UX math: with DFlash, 40% of user requests get 60 t/s (worse than no-spec baseline 136). Without DFlash, every request gets 135. The consistency wins. The DFlash variant stays off until upstream vLLM addresses the throttling cycle specifically.
What shipped
vllmgemma426ba4bvisionone v1.0.1 on the orales-one-market catalog. Final config:
Image: vllm/vllm-openai:tokenspeed-preview-x86_64-ubuntu2404
Model: cyankiwi/gemma-4-26B-A4B-it-AWQ-4bit
KV: fp8 (vLLM native)
Attn: triton_attn (Gemma 4 head_dim hetero forces this)
Spec: disabled (DFlash cycle bug, no MTP for multimodal)
ctx: 131072 (128K)
gpu_mem: 0.92
max_num_seqs: 4
prefix-caching: enabled
multimodal: native (vision + audio config bundled, audio path not yet wired)

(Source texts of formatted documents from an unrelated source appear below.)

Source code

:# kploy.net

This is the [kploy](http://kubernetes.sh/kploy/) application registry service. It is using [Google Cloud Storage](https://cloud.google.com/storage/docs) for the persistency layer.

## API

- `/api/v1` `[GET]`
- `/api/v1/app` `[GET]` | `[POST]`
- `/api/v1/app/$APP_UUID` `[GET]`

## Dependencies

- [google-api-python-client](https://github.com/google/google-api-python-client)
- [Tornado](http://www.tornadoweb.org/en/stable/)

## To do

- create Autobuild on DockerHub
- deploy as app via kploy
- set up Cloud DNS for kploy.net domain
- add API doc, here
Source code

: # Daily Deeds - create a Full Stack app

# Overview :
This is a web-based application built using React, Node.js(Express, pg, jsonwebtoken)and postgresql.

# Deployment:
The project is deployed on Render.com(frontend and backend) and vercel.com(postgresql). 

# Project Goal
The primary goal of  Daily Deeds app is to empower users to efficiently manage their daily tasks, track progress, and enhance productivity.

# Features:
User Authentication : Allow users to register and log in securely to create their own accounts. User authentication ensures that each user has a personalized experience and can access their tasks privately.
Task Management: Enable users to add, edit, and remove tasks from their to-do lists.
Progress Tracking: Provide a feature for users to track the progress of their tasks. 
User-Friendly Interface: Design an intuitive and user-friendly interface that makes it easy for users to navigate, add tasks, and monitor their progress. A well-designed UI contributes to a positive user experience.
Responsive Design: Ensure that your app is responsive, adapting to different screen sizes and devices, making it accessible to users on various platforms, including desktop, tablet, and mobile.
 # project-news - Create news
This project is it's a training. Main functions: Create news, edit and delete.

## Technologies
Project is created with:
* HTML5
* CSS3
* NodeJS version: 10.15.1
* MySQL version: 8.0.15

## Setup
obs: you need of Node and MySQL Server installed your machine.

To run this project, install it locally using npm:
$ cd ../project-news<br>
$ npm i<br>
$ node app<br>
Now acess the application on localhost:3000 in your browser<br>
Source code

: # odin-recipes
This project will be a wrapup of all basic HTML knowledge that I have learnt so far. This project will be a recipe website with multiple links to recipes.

Peer validated in production within hours of v1.0.1 landing: “I’ve already downloaded and briefly tested vllmgemma426ba4bvisionone — works like a charm 🙂 Will do more in-depth tests later… This one is really a perfect alrounder which many people will appreciate, I am sure.”
That’s the full feedback loop. Discord patch → app shipped → bench iteration → peer validates → community can install. Total elapsed time about 30 hours.
What’s next for v1.0.2
Two paths worth watching:
-
NVFP4 Gemma 4 weights. NVIDIA released Kimi K2.6 NVFP4 a few days ago, validating NVFP4 as production-grade for external models. If a Gemma-4-26B-A4B-NVFP4 lands (either NVIDIA themselves or community port), we’d save ~5 GB on model footprint, which could push max_model_len from 128K to 250K+ at the same gpu_memory_utilization. That’s the “very long PDF batch” path the peer mentioned wanting eventually.
-
vLLM upstream fix for the adaptive spec throttling cycle. When that lands, we revisit DFlash and target 200+ t/s steady-state with vision. Probably worth a v1.0.2 just for that.
For now the office workhorse path is shipped, peer-validated, and serving. Vision + 128K + >100 t/s + PagedAttention on a 24 GB consumer Blackwell mobile is achievable today.
Reproducibility
- Chart: vllmgemma426ba4bvisionone v1.0.1
- Model: cyankiwi/gemma-4-26B-A4B-it-AWQ-4bit
- Add my market source
https://orales-one-market.aamsellem.workers.devin Olares Studio → Market → Settings → Add source. App appears within 5 minutes.
If you run this on a different sm_120 card, 32 GB cards have room to push max_model_len to 256K+ trivially. Let me know your numbers.